■ **ABOUT THIS EXERCISE**: Scan the listing below for the word "Erschaffen" and copy every line that has it.

Segment Start: LISTED ENTRIES

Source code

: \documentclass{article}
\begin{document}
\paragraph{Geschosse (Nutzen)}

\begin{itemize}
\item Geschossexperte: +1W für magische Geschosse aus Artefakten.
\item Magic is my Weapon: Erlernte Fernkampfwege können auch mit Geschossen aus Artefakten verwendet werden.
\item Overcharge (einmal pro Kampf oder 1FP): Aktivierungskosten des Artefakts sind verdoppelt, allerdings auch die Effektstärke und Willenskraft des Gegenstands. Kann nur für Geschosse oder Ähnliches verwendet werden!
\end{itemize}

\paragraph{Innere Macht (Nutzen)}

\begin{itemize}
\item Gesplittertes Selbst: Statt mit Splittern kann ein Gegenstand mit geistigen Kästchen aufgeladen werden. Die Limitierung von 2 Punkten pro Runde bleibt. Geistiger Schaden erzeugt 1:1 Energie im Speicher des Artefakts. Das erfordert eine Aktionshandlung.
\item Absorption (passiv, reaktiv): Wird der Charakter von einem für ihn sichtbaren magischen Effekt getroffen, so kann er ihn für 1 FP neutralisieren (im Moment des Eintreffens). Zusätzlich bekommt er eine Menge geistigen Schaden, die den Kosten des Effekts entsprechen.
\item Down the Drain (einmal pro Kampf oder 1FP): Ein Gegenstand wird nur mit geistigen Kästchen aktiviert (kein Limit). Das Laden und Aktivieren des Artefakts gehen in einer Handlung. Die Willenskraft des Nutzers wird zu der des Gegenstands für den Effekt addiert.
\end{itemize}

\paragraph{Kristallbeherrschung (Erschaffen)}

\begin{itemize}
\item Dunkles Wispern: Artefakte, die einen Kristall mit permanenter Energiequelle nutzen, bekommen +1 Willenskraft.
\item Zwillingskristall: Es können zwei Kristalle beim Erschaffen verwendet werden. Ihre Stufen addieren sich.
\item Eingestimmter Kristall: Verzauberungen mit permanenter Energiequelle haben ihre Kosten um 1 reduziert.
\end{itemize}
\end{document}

Segment End: LISTED ENTRIES

■ **TASK RESPONSE**:
\paragraph{Kristallbeherrschung (Erschaffen)}
\item Zwillingskristall: Es können zwei Kristalle beim Erschaffen verwendet werden. Ihre Stufen addieren sich.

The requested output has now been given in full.